= Data to examine =
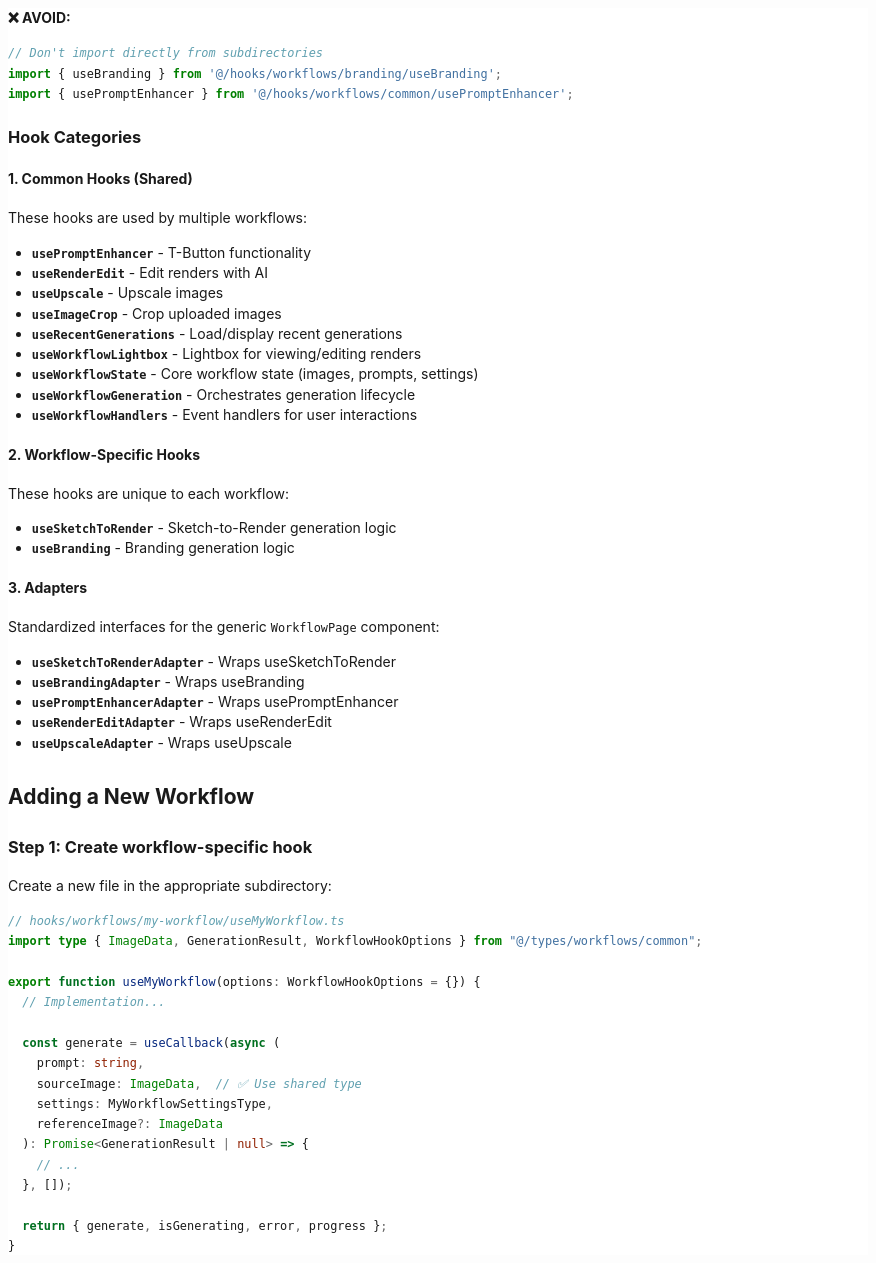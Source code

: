 **❌ AVOID:**
```typescript
// Don't import directly from subdirectories
import { useBranding } from '@/hooks/workflows/branding/useBranding';
import { usePromptEnhancer } from '@/hooks/workflows/common/usePromptEnhancer';
```

### Hook Categories

#### 1. Common Hooks (Shared)
These hooks are used by multiple workflows:

- **`usePromptEnhancer`** - T-Button functionality
- **`useRenderEdit`** - Edit renders with AI
- **`useUpscale`** - Upscale images
- **`useImageCrop`** - Crop uploaded images
- **`useRecentGenerations`** - Load/display recent generations
- **`useWorkflowLightbox`** - Lightbox for viewing/editing renders
- **`useWorkflowState`** - Core workflow state (images, prompts, settings)
- **`useWorkflowGeneration`** - Orchestrates generation lifecycle
- **`useWorkflowHandlers`** - Event handlers for user interactions

#### 2. Workflow-Specific Hooks
These hooks are unique to each workflow:

- **`useSketchToRender`** - Sketch-to-Render generation logic
- **`useBranding`** - Branding generation logic

#### 3. Adapters
Standardized interfaces for the generic `WorkflowPage` component:

- **`useSketchToRenderAdapter`** - Wraps useSketchToRender
- **`useBrandingAdapter`** - Wraps useBranding
- **`usePromptEnhancerAdapter`** - Wraps usePromptEnhancer
- **`useRenderEditAdapter`** - Wraps useRenderEdit
- **`useUpscaleAdapter`** - Wraps useUpscale

## Adding a New Workflow

### Step 1: Create workflow-specific hook

Create a new file in the appropriate subdirectory:

```typescript
// hooks/workflows/my-workflow/useMyWorkflow.ts
import type { ImageData, GenerationResult, WorkflowHookOptions } from "@/types/workflows/common";

export function useMyWorkflow(options: WorkflowHookOptions = {}) {
  // Implementation...

  const generate = useCallback(async (
    prompt: string,
    sourceImage: ImageData,  // ✅ Use shared type
    settings: MyWorkflowSettingsType,
    referenceImage?: ImageData
  ): Promise<GenerationResult | null> => {
    // ...
  }, []);

  return { generate, isGenerating, error, progress };
}
```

= Task item =
Could you return each entry word for word, with the images omitted?

= Exercise solution =
Source code

: **❌ AVOID:**
```typescript
// Don't import directly from subdirectories
import { useBranding } from '@/hooks/workflows/branding/useBranding';
import { usePromptEnhancer } from '@/hooks/workflows/common/usePromptEnhancer';
```

### Hook Categories

#### 1. Common Hooks (Shared)
These hooks are used by multiple workflows:

- **`usePromptEnhancer`** - T-Button functionality
- **`useRenderEdit`** - Edit renders with AI
- **`useUpscale`** - Upscale images
- **`useImageCrop`** - Crop uploaded images
- **`useRecentGenerations`** - Load/display recent generations
- **`useWorkflowLightbox`** - Lightbox for viewing/editing renders
- **`useWorkflowState`** - Core workflow state (images, prompts, settings)
- **`useWorkflowGeneration`** - Orchestrates generation lifecycle
- **`useWorkflowHandlers`** - Event handlers for user interactions

#### 2. Workflow-Specific Hooks
These hooks are unique to each workflow:

- **`useSketchToRender`** - Sketch-to-Render generation logic
- **`useBranding`** - Branding generation logic

#### 3. Adapters
Standardized interfaces for the generic `WorkflowPage` component:

- **`useSketchToRenderAdapter`** - Wraps useSketchToRender
- **`useBrandingAdapter`** - Wraps useBranding
- **`usePromptEnhancerAdapter`** - Wraps usePromptEnhancer
- **`useRenderEditAdapter`** - Wraps useRenderEdit
- **`useUpscaleAdapter`** - Wraps useUpscale

## Adding a New Workflow

### Step 1: Create workflow-specific hook

Create a new file in the appropriate subdirectory:

```typescript
// hooks/workflows/my-workflow/useMyWorkflow.ts
import type { ImageData, GenerationResult, WorkflowHookOptions } from "@/types/workflows/common";

export function useMyWorkflow(options: WorkflowHookOptions = {}) {
  // Implementation...

  const generate = useCallback(async (
    prompt: string,
    sourceImage: ImageData,  // ✅ Use shared type
    settings: MyWorkflowSettingsType,
    referenceImage?: ImageData
  ): Promise<GenerationResult | null> => {
    // ...
  }, []);

  return { generate, isGenerating, error, progress };
}
```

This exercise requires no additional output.